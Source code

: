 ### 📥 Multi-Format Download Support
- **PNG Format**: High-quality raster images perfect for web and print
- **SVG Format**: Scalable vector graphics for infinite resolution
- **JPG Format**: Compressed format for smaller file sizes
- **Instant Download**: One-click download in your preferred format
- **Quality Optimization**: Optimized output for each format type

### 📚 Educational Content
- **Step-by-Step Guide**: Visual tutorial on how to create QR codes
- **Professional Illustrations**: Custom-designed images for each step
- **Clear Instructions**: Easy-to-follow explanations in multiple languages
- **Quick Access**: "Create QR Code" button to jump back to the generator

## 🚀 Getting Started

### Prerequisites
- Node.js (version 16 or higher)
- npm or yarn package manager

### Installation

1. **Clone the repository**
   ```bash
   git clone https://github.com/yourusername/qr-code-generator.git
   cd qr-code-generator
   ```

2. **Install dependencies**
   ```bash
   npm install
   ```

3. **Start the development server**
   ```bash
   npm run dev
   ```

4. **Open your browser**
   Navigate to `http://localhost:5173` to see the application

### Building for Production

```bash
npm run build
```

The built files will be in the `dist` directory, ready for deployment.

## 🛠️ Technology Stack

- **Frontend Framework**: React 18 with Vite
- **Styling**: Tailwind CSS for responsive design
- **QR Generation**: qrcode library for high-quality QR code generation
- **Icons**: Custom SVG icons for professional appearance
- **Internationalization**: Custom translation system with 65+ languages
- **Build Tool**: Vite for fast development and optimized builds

= TASK TO COMPLETE =
Search the data for the string "languages" and copy out every line where it is found.

= SOLUTION FOR THIS TASK =
- **Clear Instructions**: Easy-to-follow explanations in multiple languages
- **Internationalization**: Custom translation system with 65+ languages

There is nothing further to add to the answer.